PABA stimulates the growth of healthy intestinal bacteria. That's because it's the intermediary in bacteria synthesizing folate. Some friendly bacteria, including e. coli require PABA. This increases the production of Vitamin B5 (panthothenic acid). Because having a lot of favorable intestinal bacteria helps to bolster our immune systems, it could be that PABA helps us fight off infections.

PABA is a coenzyme involved in the body's production of blood cells and your metabolism of protein.

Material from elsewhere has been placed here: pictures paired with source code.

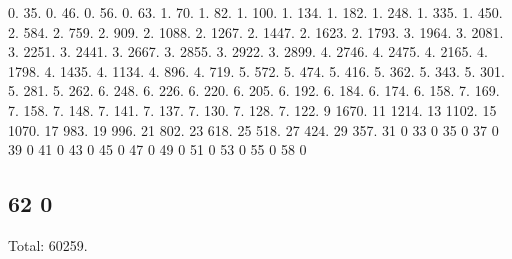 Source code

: 0. 35. 0. 46. 0. 56. 0. 63. 1. 70. 1. 82. 1. 100. 1. 134. 1. 182. 1. 248. 1. 335. 1. 450. 2. 584. 2. 759. 2. 909. 2. 1088. 2. 1267. 2. 1447. 2. 1623. 2. 1793. 3. 1964. 3. 2081. 3. 2251. 3. 2441. 3. 2667. 3. 2855. 3. 2922. 3. 2899. 4. 2746. 4. 2475. 4. 2165. 4. 1798. 4. 1435. 4. 1134. 4. 896. 4. 719. 5. 572. 5. 474. 5. 416. 5. 362. 5. 343. 5. 301. 5. 281. 5. 262. 6. 248. 6. 226. 6. 220. 6. 205. 6. 192. 6. 184. 6. 174. 6. 158. 7. 169. 7. 158. 7. 148. 7. 141. 7. 137. 7. 130. 7. 128. 7. 122. 9 1670. 11 1214. 13 1102. 15 1070. 17 983. 19 996. 21 802. 23 618. 25 518. 27 424. 29 357. 31 0 33 0 35 0 37 0 39 0 41 0 43 0 45 0 47 0 49 0 51 0 53 0 55 0 58 0 \subsection*{62 0 }

Total\+: 60259. 
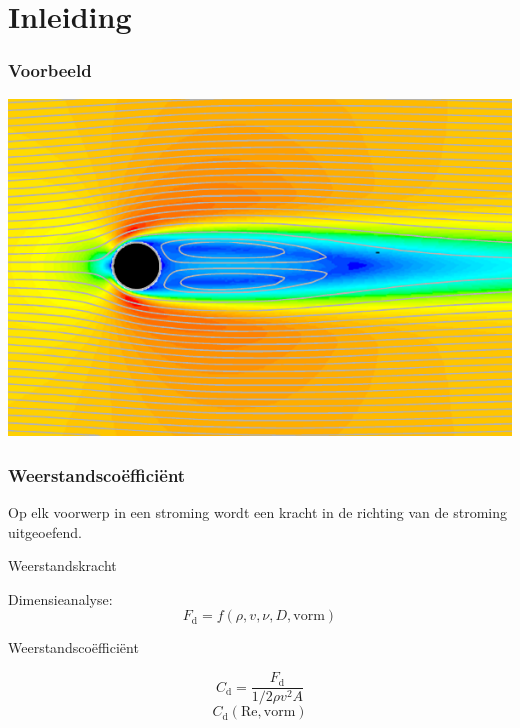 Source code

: \documentclass[t]{beamer}
\subtitle{Vormweerstand en vleugelprofielen}
\begin{document}
	\frame{\titlepage}
	\section{Inleiding}
	\begin{frame}
		\frametitle{Voorbeeld}
		\center
		\vspace{-0.5cm}
    	\includegraphics[width=\textwidth]{../fig/uitwendige_stroming/Cilinderstroming_snelheid_stroomlijnen_Re100}
  	\end{frame}
	\begin{frame}
		\frametitle{Weerstandscoëfficiënt}
		Op elk voorwerp in een stroming wordt een kracht in de richting van de stroming uitgeoefend.
		
		\pause
		\begin{center}
			Weerstandskracht
		\end{center}			
		
		\pause
		Dimensieanalyse:
		\begin{equation*}
    		F_\mathrm{d} = f\left( \rho,v,\nu,D,\mathrm{vorm} \right)
    	\end{equation*}
		
		\pause
		\vspace{0.3cm}
		\begin{center}
			Weerstandscoëfficiënt
		\end{center}
    	\begin{equation}
    		C_\mathrm{d} = \frac{F_\mathrm{d}}{1/2 \rho v^2 A}
    	\end{equation}
    	\begin{equation*}
    		C_\mathrm{d}(\mathrm{Re},\mathrm{vorm})
    	\end{equation*}
  	\end{frame}
\end{document}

Some believe it's important for healthy skin and hair pigmentation (some say a deficiency of PABA contributes to hair turning gray).

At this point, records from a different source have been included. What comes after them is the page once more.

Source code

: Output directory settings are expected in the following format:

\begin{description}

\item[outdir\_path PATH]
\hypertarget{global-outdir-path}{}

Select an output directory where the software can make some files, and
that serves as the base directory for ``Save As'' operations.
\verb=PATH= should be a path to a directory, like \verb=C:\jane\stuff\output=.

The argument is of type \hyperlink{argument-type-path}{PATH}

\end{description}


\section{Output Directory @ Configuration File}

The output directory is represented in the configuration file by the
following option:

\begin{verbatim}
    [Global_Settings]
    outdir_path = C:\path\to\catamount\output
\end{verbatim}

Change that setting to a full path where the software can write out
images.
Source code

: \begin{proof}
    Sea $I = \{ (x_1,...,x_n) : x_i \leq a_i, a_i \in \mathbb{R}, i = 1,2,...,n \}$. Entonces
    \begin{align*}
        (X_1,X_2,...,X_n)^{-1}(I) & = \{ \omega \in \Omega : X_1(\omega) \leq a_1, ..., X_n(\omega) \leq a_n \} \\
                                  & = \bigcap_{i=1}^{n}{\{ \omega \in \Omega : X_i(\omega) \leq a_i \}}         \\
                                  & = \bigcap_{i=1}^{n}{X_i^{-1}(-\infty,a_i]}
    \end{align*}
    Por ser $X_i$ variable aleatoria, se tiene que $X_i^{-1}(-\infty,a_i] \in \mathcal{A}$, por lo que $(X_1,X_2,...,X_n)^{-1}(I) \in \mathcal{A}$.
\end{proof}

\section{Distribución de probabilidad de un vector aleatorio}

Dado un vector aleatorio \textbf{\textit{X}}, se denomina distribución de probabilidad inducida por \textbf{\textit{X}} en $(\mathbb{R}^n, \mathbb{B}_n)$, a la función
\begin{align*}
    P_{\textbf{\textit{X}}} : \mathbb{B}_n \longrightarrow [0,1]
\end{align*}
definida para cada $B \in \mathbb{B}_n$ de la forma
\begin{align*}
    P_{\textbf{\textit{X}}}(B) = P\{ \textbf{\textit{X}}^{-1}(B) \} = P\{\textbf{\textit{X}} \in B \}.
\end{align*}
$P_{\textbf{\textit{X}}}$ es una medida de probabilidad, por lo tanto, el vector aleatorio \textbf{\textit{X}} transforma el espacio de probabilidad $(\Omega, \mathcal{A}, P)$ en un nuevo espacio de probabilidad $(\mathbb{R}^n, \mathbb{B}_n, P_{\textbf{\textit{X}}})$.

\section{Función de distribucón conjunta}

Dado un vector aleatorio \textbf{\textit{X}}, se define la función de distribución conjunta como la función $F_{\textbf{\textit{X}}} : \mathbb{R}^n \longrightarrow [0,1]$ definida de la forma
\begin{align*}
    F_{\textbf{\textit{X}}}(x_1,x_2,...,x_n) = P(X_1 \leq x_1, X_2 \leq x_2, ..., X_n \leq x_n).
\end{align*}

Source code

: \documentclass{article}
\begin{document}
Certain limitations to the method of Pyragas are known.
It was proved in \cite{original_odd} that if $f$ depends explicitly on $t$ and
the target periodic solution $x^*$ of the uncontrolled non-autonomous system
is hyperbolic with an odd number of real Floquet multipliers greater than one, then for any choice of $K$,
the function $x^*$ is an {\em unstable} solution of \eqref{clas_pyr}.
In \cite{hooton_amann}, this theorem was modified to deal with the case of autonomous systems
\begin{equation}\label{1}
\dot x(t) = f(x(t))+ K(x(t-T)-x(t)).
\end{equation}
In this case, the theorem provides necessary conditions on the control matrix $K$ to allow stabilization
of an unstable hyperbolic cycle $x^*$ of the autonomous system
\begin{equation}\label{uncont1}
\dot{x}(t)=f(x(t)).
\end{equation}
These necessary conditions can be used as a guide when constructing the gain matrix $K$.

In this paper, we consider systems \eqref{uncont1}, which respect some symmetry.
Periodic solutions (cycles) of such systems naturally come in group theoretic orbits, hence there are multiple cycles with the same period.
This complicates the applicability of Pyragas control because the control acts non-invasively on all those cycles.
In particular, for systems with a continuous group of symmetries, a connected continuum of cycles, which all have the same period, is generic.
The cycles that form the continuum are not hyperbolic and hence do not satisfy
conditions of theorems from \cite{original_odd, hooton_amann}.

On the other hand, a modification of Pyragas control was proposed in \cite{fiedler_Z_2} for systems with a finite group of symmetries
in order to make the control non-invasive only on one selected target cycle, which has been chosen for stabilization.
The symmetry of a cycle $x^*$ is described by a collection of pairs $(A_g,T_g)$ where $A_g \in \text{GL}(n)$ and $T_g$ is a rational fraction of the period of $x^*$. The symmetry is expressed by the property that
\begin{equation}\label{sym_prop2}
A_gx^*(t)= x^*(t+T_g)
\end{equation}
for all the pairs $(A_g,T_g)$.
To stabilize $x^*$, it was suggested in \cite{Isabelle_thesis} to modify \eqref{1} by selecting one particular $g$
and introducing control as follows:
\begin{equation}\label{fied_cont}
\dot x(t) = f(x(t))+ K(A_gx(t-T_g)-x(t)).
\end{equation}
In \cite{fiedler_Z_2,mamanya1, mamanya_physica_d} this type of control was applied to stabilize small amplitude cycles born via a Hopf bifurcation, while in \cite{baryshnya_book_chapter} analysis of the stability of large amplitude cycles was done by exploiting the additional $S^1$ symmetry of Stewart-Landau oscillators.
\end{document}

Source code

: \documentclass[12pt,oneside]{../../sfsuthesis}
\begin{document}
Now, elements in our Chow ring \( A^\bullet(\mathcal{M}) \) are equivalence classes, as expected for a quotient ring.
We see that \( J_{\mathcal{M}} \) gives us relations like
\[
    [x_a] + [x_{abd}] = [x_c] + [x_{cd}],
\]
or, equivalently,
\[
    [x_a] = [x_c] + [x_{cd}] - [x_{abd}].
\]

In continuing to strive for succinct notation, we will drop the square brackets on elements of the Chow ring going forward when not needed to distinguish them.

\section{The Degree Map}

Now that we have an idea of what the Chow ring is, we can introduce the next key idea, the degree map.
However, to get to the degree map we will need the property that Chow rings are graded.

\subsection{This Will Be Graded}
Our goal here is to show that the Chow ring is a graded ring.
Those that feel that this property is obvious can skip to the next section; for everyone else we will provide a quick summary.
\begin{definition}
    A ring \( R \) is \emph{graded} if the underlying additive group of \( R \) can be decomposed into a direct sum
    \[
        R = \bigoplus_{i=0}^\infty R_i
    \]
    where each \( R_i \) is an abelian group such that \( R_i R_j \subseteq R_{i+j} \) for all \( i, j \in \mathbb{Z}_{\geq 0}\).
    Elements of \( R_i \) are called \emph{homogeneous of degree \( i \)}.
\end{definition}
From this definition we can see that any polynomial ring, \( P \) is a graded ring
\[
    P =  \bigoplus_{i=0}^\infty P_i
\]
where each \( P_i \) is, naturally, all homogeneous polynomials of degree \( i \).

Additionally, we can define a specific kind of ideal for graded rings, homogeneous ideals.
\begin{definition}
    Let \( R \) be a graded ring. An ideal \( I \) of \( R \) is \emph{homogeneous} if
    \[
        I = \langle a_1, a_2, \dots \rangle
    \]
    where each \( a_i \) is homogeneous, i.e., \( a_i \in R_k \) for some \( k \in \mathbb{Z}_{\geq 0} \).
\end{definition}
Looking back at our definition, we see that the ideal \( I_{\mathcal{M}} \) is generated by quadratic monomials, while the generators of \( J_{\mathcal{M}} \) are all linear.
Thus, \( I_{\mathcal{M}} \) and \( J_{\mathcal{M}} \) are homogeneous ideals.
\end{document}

It may help with vitiligo which is white blotches of skin created by a loss of pigmentation.

The medical salt of PABA is used to treat fibrotic skin disorders such as Peyronie's disease. It has also been used to help with irritable bowel syndrome, probably due to its stimulation of friendly bacteria in the intestinal tract.

Natural sources of PABA include liver, brewers yeast, wheat germ, molasses, eggs, yogurt and green leafy vegetables.

As mentioned, it gets added to multivitamin supplements. There seems no need to take a supplement of PABA by itself. It should be taken with the B vitamin family.

PABA should not be taken by peole taking dapsone, methotrexate, sulfamethoxazole, sulfasalazine or trimethoprim.

It's water soluble, so generally any excess will be excreted in your urine, but taking amounts over 8 grams a day for a long period could have side effects. Use common sense.